Un écrivain de renom, qui a souhaité rester anonyme, a partagé son point de vue : « On peut aimer ou détester Cheikh Oumar Diagne, mais on ne peut nier son influence et le fait qu’il introduit quelque chose de nouveau. Auparavant, il y avait d’un côté les intellectuels laïcs et de l’autre, les marabouts. Diagne, lui, est un religieux qui n’hésite pas à discuter librement des confréries et à débattre avec les laïcs. »

Cependant, ses prises de position lui ont causé quelques problèmes avec la justice.

Au cours des dernières années, M. Diagne s’est fait connaître grâce à ses apparitions régulières à la télévision et à la radio, mais aussi pour son utilisation habile des réseaux sociaux. En 2015, il a créé un petit parti politique, le Rassemblement pour la vérité. Ousmane Sonko, qui était à l’époque dans l’opposition, a assisté à la cérémonie de lancement. Cependant, les propos controversés de Cheikh Oumar Diagne l’ont rapidement mis en difficulté avec la justice.

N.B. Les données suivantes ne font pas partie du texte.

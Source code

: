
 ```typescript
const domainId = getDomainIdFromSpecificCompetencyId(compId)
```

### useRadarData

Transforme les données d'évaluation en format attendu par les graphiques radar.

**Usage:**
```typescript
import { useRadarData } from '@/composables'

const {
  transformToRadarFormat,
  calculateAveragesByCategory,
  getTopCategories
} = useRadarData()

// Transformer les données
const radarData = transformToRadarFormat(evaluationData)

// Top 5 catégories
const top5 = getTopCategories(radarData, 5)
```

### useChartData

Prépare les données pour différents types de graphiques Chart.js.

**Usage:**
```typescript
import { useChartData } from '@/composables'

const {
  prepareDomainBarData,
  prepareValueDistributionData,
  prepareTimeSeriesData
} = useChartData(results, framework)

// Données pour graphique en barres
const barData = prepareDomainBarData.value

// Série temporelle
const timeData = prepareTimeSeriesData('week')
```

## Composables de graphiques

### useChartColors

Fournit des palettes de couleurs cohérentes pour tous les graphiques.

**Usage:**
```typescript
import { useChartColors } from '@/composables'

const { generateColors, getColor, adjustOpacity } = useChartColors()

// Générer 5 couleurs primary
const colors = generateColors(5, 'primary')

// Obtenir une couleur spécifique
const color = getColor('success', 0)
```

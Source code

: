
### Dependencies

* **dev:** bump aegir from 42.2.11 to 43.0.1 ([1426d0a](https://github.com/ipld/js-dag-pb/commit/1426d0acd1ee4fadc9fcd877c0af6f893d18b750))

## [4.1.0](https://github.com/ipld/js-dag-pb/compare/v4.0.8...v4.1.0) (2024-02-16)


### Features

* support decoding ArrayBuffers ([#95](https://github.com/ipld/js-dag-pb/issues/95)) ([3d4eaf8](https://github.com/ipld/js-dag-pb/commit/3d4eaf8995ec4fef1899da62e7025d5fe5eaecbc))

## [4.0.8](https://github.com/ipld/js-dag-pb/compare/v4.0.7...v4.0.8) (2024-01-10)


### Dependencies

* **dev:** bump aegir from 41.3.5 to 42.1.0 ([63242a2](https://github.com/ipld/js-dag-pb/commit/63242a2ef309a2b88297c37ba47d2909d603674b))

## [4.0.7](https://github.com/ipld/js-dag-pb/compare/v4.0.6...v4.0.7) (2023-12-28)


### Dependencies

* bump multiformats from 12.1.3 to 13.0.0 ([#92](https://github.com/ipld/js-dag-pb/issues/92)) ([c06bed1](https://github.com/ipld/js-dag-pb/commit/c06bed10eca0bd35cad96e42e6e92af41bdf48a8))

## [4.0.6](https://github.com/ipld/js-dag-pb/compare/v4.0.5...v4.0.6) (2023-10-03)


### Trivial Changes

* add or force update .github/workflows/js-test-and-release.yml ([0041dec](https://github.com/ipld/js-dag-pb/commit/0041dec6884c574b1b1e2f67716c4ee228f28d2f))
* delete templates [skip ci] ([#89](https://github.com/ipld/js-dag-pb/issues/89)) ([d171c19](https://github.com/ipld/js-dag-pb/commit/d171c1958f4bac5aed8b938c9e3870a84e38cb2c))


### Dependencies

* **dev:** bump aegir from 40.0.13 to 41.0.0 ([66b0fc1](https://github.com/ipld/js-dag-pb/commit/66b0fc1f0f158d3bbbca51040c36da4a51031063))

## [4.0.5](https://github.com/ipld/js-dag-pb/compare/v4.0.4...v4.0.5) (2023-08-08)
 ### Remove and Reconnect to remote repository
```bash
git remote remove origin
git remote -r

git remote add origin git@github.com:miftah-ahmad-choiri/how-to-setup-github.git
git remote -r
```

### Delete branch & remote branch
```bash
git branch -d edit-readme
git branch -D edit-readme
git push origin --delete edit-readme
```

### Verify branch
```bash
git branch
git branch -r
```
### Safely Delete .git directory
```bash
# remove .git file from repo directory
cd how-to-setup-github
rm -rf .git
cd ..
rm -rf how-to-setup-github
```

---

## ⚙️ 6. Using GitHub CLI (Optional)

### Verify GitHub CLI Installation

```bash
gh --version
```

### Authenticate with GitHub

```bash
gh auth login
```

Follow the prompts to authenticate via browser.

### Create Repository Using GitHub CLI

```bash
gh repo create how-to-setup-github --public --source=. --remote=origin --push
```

En 2022, il est accusé de diffamation et emprisonné après avoir accusé un membre du parti du président Macky Sall d’être lié à un soi-disant « lobby LGBT », s’appuyant sur la montée de l’homophobie dans le pays.

Deux ans plus tard, lors des manifestations contre l’ancien président, M. Diagne est de nouveau arrêté pour des raisons peu claires, tout comme de nombreux opposants. C’est en prison, au Cap Manuel à Dakar, qu’il rencontre Bassirou Diomaye Faye, l’actuel président, qui dormait dans la cellule voisine. Cette rencontre a laissé une forte impression sur M. Diagne, qui décide alors de soutenir M. Faye dès leur libération. Quelques semaines après leur sortie, M. Diomaye Faye intègre le palais présidentiel.

Interrogé sur le fait de savoir s’il se retirerait s’il nuisait à l’image du chef de l’Etat, M. Diagne répond sans hésitation que oui. Il ajoute qu’il s’est rallié à M. Faye parce qu’il croit en lui et en son projet et qu’il se retirerait s’il sentait qu’il pourrait nuire à l’un ou à l’autre.

Moustapha Diakhaté, ancien représentant de la majorité présidentielle, n’hésite plus à contredire l’opposition. Lorsqu’il a suggéré d’installer une mosquée dans le palais présidentiel, il a essuyé des critiques l’accusant de réactionnaire et d’islamiste. Cependant, M. Diagne a répondu qu’il envisageait simplement une salle de prière pour les employés du palais. Il a ajouté, sans gêne, qu’il ne voyait pas d’inconvénient à être qualifié d’islamiste car il voit la nécessité d’établir des tribunaux religieux aux côtés des tribunaux laïcs pour offrir un choix de justice à chaque citoyen. Ce qui n’a pas empêché ses opposants de trouver de vieilles vidéos pour l’attaquer. Certains, dans le but de souligner son irresponsabilité, ont même ressorti des déclarations où il prétendait que l’ancien roi du Maroc, Hassan II, était un franc-maçon.

Au palais présidentiel, les proches du président brossent ces critiques d’un simple geste. Ils murmurent ainsi au sein du Pastef (Patriotes africains du Sénégal pour le travail, l’éthique et la fraternité), le parti présidentiel, que l’opposition tente simplement de porter atteinte au président en recherchant des opportunités pour l’attaquer.